Now, obviously, there's a point where you can go overboard with that. If you belong to 50 group boards but can only spend 15 minutes/week on Pinterest, a lot of those group board opportunities are going to waste. And we don't want that! If you love the idea of utilizing group boards but you're on a bit of a time crunch, check out my favorite Pinterest scheduler here (*affiliate link).
How often should I pin to group boards?
As much as the group boards allow! Most will have rules in regards to how many pins you can add to them per day (2, 5, 10, etc.), so check the board's description to see if there's a limit.
With that said, if you're only pinning to a group board once a week, you're missing out on a big opportunity to grow not only your Pinterest account, but your blog traffic as well. Now, this might sound crazy, but I actually recommend pinning to group boards more than you pin to your regular boards. Why? Because especially when your Pinterest account is new, your group boards have a lot more followers than your own account and boards do.
What should I pin to group boards?
Pay extra attention to this bit, because it's super important. You do not have to pin only your own original content to group boards. I repeat. You can and should be re-pinning other people's content onto group boards as well as your own.
You might be wondering why on earth you would do that, especially if your main goal is to drive traffic back to your own website. Simple: Because sharing pins like this is great for the Pinterest algorithm. That's your big goal when it comes to Pinterest: Ranking highly in the algorithm. Because when you rank highly, your account, pins, and boards are "recommended" to other pinners more often. Ever see those "Picked For You" pins in your home feed? That's what I'm talking about here!
There are a lot of factors that contribute to your ranking in the algorithm, but one of the main ones is your “re-pin rate” — that is, how many times, on average, your pins are re-pinned by other people.
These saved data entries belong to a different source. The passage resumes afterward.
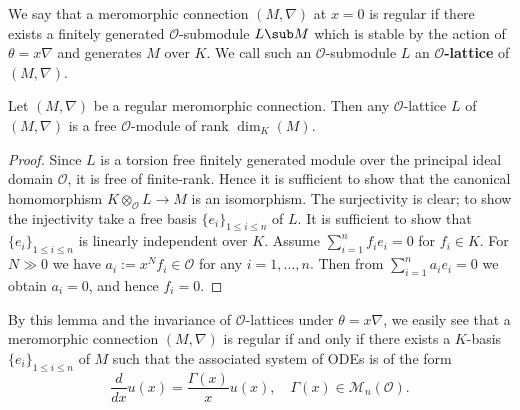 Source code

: We say that a meromorphic connection $(M,\nabla)$ at $x=0$ is regular if there exists a finitely generated $\mathscr{O}$-submodule $L\sub M$ which is stable by the action of $\theta=x\nabla$ and generates $M$ over $K$. We call such an $\mathscr{O}$-submodule $L$ an \textbf{$\mathscr{O}$-lattice} of $(M,\nabla)$.

\begin{lemma}\label{D-module regular meromorphic connection O-lattice free}
Let $(M,\nabla)$ be a regular meromorphic connection. Then any $\mathscr{O}$-lattice $L$ of $(M,\nabla)$ is a free $\mathscr{O}$-module of rank $\dim_K(M)$.
\end{lemma}
\begin{proof}
Since $L$ is a torsion free finitely generated module over the principal ideal domain $\mathscr{O}$, it is free of finite-rank. Hence it is sufficient to show that the canonical homomorphism $K\otimes_\mathscr{O}L\to M$ is an isomorphism. The surjectivity is clear; to show the injectivity take a free basis $\{e_i\}_{1\leq i\leq n}$ of $L$. It is sufficient to show that $\{e_i\}_{1\leq i\leq n}$ is linearly independent over $K$. Assume $\sum_{i=1}^{n}f_ie_i=0$ for $f_i\in K$. For $N\gg 0$ we have $a_i:=x^Nf_i\in\mathscr{O}$ for any $i=1,\dots,n$. Then from $\sum_{i=1}^{n}a_ie_i=0$ we obtain $a_i=0$, and hence $f_i=0$.
\end{proof}

By this lemma and the invariance of $\mathscr{O}$-lattices under $\theta=x\nabla$, we easily see that a meromorphic connection $(M,\nabla)$ is regular if and only if there exists a $K$-basis $\{e_i\}_{1\leq i\leq n}$ of $M$ such that the associated system of ODEs is of the form
\[\frac{d}{dx}u(x)=\frac{\Gamma(x)}{x}u(x),\quad \Gamma(x)\in\mathcal{M}_n(\mathscr{O}).\]

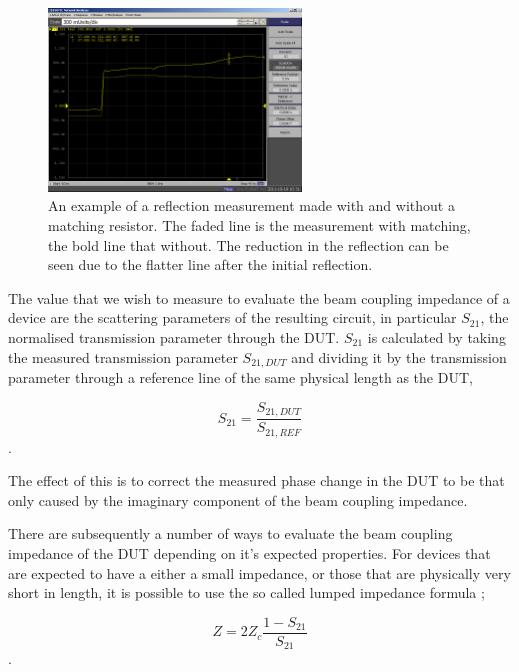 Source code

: \begin{figure}
\begin{center}
\includegraphics[width=0.6\textwidth]{Bench_Top_Measurements/figures/coax-matching-no-matching.png}
\end{center}
\caption{An example of a reflection measurement made with and without a matching resistor. The faded line is the measurement with matching, the bold line that without. The reduction in the reflection can be seen due to the flatter line after the initial reflection.}
\label{fig:matching-plot}
\end{figure}

The value that we wish to measure to evaluate the beam coupling impedance of a device are the scattering parameters of the resulting circuit, in particular $S_{21}$, the normalised transmission parameter through the DUT. $S_{21}$ is calculated by taking the measured transmission parameter $S_{21,DUT}$ and dividing it by the transmission parameter through a reference line of the same physical length as the DUT,

\begin{equation}
S_{21} = \frac{S_{21,DUT}}{S_{21,REF}}
\end{equation}.

The effect of this is to correct the measured phase change in the DUT to be that only caused by the imaginary component of the beam coupling impedance.

There are subsequently a number of ways to evaluate the beam coupling impedance of the DUT depending on it's expected properties. For devices that are expected to have a either a small impedance, or those that are physically very short in length, it is possible to use the so called lumped impedance formula \cite{Hahn:BenchMeasInter, Hahn: ValidityImpMeas};

\begin{equation}
Z = 2Z_{c} \frac{1-S_{21}}{S_{21}}
\end{equation}.

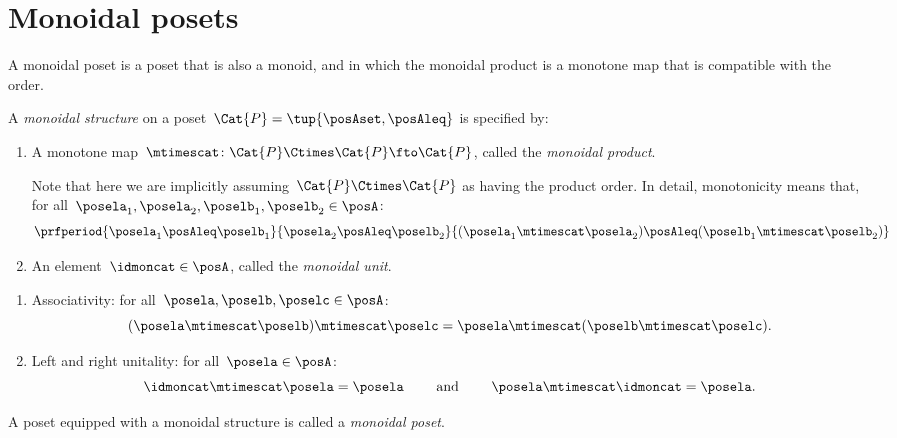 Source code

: 
\section{Monoidal posets}
\label{sec:monoidal-posets}


A monoidal poset is a poset that is also a monoid, and in which the monoidal product is a monotone map that is compatible with the order.



\begin{ctdefinition}
    \label{def:monoidal-poset}
    A \emph{monoidal structure} on a poset~$\Cat{P} = \tup{\posAset, \posAleq}$ is specified by:

    \constit
    \begin{enumerate}
        \item A monotone map~$\mtimescat \colon \Cat{P} \Ctimes \Cat{P} \fto \Cat{P}$, called the \emph{monoidal product}.

              \noindent
              Note that here we are implicitly assuming~$\Cat{P} \Ctimes \Cat{P}$ as having the product order.
              In detail, monotonicity means that, for all~$\posela_1, \posela_2, \poselb_1, \poselb_2 \in \posA$:
              \begin{equation}
                  \prfperiod{\posela_1 \posAleq \poselb_1}{\posela_2 \posAleq \poselb_2}{ (\posela_1 \mtimescat  \posela_2) \posAleq  (\poselb_1 \mtimescat  \poselb_2)}
              \end{equation}
        \item An element~$\idmoncat \in \posA$, called the \emph{monoidal unit}.
    \end{enumerate}

    \condit
    \begin{enumerate}
        \item Associativity: for all~$\posela, \poselb, \poselc \in \posA$:
              \begin{equation}
                  (\posela \mtimescat \poselb)
                  \mtimescat \poselc =  \posela  \mtimescat ( \poselb \mtimescat \poselc).
              \end{equation}
        \item Left and right unitality: for all~$\posela \in \posA$:
              \begin{equation}
                  \idmoncat \mtimescat \posela = \posela \quad \quad \text{ and } \quad \quad \posela \mtimescat \idmoncat = \posela.
              \end{equation}
    \end{enumerate}

    \noindent A poset equipped with a monoidal structure is called a \emph{monoidal poset}.
\end{ctdefinition}

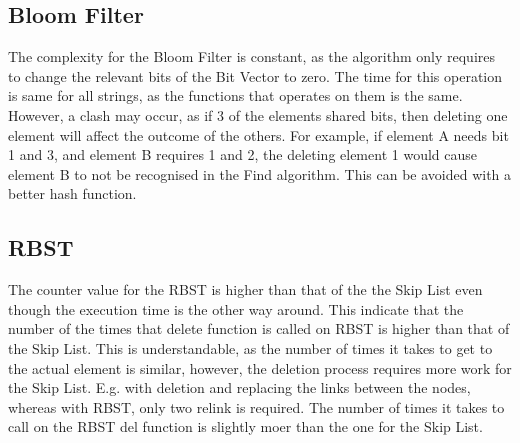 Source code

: \documentclass[11pt]{article}
\begin{document}
\subsection*{Bloom Filter}
The complexity for the Bloom Filter is constant, as the algorithm only requires to change the relevant bits of the Bit Vector to zero. The time for this operation is same for all strings, as the functions that operates on them is the same. However, a clash may occur, as if 3 of the elements shared bits, then deleting one element will affect the outcome of the others. For example, if element A needs bit 1 and 3, and element B requires 1 and 2, the deleting element 1 would cause element B to not be recognised in the Find algorithm. This can be avoided with a better hash function. 
\subsection*{RBST}
The counter value for the RBST is higher than that of the the Skip List even though the execution time is the other way around. This indicate that the number of the times that delete function is called on RBST is higher than that of the Skip List. This is understandable, as the number of times it takes to get to the actual element is similar, however, the deletion process requires more work for the Skip List. E.g. with deletion and replacing the links between the nodes, whereas with RBST, only two relink is required. The number of times it takes to call on the RBST del function is slightly moer than the one for the Skip List. 
\end{document}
The more re-pins you have, the more"popular your pins appear to the algorithm. Basically, Pinterest sees that your pins are good stuff, and then it recommends them to other Pinners who have indicated an interest in your niche/topic.
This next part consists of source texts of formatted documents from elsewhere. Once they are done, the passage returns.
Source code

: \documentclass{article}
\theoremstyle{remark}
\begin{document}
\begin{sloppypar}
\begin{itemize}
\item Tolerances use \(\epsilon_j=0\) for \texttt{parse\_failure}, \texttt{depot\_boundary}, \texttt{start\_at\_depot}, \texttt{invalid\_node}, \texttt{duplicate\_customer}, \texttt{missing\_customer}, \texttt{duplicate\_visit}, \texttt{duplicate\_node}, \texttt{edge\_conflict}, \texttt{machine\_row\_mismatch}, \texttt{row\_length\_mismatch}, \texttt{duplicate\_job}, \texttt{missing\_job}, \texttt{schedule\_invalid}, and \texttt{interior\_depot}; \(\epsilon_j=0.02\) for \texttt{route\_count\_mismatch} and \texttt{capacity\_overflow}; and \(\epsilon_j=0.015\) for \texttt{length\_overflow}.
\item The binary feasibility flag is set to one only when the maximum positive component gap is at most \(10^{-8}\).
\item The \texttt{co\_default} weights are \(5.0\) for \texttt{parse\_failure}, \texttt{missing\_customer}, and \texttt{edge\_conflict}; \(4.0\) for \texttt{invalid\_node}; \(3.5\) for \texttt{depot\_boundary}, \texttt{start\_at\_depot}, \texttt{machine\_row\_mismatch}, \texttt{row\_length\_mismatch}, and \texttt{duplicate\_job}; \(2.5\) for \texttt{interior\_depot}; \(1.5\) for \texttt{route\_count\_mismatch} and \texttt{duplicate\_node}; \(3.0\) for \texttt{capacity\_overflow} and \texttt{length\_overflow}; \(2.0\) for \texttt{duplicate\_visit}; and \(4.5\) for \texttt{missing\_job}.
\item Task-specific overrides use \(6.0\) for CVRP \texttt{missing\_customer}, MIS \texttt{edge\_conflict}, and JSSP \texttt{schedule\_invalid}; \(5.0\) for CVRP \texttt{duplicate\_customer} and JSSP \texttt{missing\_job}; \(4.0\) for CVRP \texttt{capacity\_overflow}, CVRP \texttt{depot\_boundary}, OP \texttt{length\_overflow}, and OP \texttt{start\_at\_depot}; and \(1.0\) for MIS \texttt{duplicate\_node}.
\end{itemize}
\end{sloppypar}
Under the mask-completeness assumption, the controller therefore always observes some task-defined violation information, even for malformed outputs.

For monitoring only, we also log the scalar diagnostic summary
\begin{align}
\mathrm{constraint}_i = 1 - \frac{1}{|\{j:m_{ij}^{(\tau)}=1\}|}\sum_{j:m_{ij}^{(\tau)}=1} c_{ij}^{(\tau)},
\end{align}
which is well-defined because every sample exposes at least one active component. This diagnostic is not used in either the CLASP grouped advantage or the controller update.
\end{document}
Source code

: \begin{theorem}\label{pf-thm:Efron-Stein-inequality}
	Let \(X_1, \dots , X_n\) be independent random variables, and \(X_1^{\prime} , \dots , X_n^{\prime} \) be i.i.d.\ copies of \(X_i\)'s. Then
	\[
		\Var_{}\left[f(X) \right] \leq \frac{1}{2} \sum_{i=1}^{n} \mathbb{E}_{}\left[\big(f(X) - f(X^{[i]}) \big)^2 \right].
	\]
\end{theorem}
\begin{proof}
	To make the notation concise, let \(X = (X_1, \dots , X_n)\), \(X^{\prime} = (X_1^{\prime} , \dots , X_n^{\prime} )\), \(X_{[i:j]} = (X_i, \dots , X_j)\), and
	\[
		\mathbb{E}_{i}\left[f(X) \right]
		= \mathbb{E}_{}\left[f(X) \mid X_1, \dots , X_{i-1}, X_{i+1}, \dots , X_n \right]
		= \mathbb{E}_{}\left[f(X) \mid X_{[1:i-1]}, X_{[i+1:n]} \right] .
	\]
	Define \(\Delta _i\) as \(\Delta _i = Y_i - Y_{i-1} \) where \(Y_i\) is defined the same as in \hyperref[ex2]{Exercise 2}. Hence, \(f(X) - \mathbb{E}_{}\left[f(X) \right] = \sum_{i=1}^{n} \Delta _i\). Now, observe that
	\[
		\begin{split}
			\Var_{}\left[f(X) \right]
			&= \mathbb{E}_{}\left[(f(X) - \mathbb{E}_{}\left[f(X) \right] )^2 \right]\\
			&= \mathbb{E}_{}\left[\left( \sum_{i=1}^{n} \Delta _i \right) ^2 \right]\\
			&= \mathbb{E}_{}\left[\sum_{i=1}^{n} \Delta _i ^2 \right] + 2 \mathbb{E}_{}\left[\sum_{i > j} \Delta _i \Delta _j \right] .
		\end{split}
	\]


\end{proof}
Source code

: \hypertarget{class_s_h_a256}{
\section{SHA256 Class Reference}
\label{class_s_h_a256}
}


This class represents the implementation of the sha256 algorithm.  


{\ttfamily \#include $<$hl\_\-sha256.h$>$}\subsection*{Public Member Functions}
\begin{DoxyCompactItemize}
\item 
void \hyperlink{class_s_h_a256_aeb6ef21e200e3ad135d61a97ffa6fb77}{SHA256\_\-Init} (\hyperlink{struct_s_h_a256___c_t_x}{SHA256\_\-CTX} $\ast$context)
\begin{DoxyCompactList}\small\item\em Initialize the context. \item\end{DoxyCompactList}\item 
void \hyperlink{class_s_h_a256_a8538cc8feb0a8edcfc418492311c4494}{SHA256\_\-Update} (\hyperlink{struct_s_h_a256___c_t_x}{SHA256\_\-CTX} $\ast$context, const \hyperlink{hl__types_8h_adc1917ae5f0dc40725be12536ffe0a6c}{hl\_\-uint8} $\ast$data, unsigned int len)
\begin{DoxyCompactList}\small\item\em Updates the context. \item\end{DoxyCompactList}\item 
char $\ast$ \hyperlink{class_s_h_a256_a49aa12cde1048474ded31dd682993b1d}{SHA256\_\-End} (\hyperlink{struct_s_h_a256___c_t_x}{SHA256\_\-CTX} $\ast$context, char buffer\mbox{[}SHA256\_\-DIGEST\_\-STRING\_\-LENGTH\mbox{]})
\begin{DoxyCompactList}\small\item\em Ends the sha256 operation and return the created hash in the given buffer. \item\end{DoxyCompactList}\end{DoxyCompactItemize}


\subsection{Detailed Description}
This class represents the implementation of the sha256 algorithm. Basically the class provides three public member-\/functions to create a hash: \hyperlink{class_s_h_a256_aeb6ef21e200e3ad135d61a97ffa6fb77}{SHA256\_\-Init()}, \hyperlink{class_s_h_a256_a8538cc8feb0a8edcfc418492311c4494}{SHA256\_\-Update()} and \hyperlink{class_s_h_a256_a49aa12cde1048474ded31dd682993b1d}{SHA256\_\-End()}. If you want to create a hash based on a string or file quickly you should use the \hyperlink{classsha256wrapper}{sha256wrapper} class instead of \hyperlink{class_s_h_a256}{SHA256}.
To increase your re-pin rate, you'll want to do two things:
a) Pin frequently (daily, if possible)
b) Pin high-quality content to group boards often
Sometimes the high-quality content you pin to group boards will be your own blog posts, and sometimes it'll be somebody else's content. That's my point here! You don't want to only share your own content to group boards — you want to share anything and everything that fits onto the board, as long as it’s high quality and likely to be re-pinned.
Following the rules of group boards
Keep in mind that most boards have specific rules of what you can and can't pin to them. For example, the rules might include:
Only pins with a text overlay
Only pins without a text overlay
Only vertical pins
Only pins that are tagged to a specific location
Make sure you familiarize yourself with the rules of each group board before going on a pinning spree. It's important to follow these guidelines, otherwise you run the risk of being removed from the group board.
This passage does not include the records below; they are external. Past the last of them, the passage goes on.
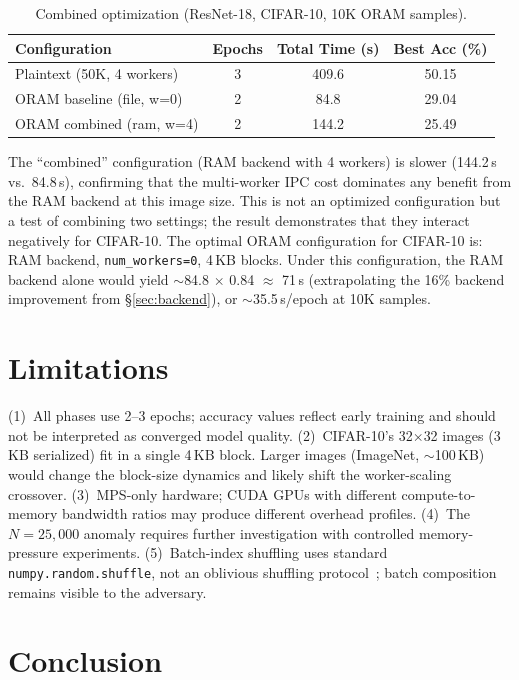 \documentclass[11pt]{article}
\begin{document}
\begin{table}[ht]
\centering
\caption{Combined optimization (ResNet-18, CIFAR-10, 10K ORAM samples).}
\label{tab:phase8}
\begin{tabular}{@{}lccc@{}}
\toprule
\textbf{Configuration} & \textbf{Epochs} & \textbf{Total Time (s)} & \textbf{Best Acc (\%)} \\
\midrule
Plaintext (50K, 4 workers)       & 3 & 409.6 & 50.15 \\
ORAM baseline (file, w=0)        & 2 & 84.8  & 29.04 \\
ORAM combined (ram, w=4)         & 2 & 144.2 & 25.49 \\
\bottomrule
\end{tabular}
\end{table}

The ``combined'' configuration (RAM backend with 4 workers) is slower (144.2\,s vs.\ 84.8\,s), confirming that the multi-worker IPC cost dominates any benefit from the RAM backend at this image size.
This is not an optimized configuration but a test of combining two settings; the result demonstrates that they interact negatively for CIFAR-10.
The optimal ORAM configuration for CIFAR-10 is: RAM backend, \texttt{num\_workers=0}, 4\,KB blocks.
Under this configuration, the RAM backend alone would yield $\sim$84.8 $\times$ 0.84 $\approx$ 71\,s (extrapolating the 16\% backend improvement from \S\ref{sec:backend}), or $\sim$35.5\,s/epoch at 10K samples.

\section{Limitations}
\label{sec:limitations}

(1)~All phases use 2--3 epochs; accuracy values reflect early training and should not be interpreted as converged model quality.
(2)~CIFAR-10's 32$\times$32 images (3\,KB serialized) fit in a single 4\,KB block. Larger images (ImageNet, $\sim$100\,KB) would change the block-size dynamics and likely shift the worker-scaling crossover.
(3)~MPS-only hardware; CUDA GPUs with different compute-to-memory bandwidth ratios may produce different overhead profiles.
(4)~The $N=25{,}000$ anomaly requires further investigation with controlled memory-pressure experiments.
(5)~Batch-index shuffling uses standard \texttt{numpy.random.shuffle}, not an oblivious shuffling protocol~\cite{ngai2024}; batch composition remains visible to the adversary.

\section{Conclusion}
\end{document}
When to create your own group board
Once you have a decent number of followers and engagement, both on Pinterest and on your blog, it’s the perfect time to start your own group board. Although there's no steadfast rule as to how many followers you need to have before starting a group board, I like to look at it this way: If you can think of 15-20 people you know that would love to join a group board in your niche, then create one!
How to create a group board
Creating a group board is exactly the same as creating a regular board, but with one extra step. Once you've created the board, titled it, categorized it, and written a description for it, it's time to invite other pinners to contribute!
Sending invites is super, super easy. All you have to do is click into the board’s settings and scroll to the section called “Collaborators”. Type in another Pinner's username or email address to invite them, hit Enter, and your invite is sent!
How to monitor your group board
It's always a good idea to set some ground rules for your group board to ensure that the contributors are only sharing high-quality pins to your board. The easiest way to do this is to write clear guidelines in the board's description. Your guidelines will vary depending on your niche, the number of pinners contributing, and the aesthetic you're going for.
I suggest going into your group board once every week or two to see that the rules are being followed and no one contributor is “taking over” the feed. If needed, you can remove other pinners from your group board.
How to grow your group board
As your audience, email list, and Pinterest following grows, you'll get more and more requests from people wanting to join your group board. For that reason, it's important to let other pinners know how to secure an invite to your board by writing clear, specific directions in the board's description (see Part 1 for more details on that!).
Besides this natural growth, there are a lot of other strategies you can use to grow your group board. Some of my favorites are:
Announcing it to your email list
Mentioning and linking to it on your blog
Talking about it on social media
Promoting it in Collaboration threads in Facebook groups
Asking your blog-BFFs to share it with their audience
Final thoughts on Pinterest group boards
Having a group board is a great way to establish your expertise on a certain topic, so if you've been thinking about starting one, I say go for it! Choose a topic that fits well with your niche and area of expertise, and one that would appeal to your ideal audience. Then, invite all of your peers to contribute!
Group boards are without a doubt one of my favorite parts of Pinterest. When used properly, they can grow your blog traffic faster than anything else. Are you a part of any group boards yet? Thinking about creating your own?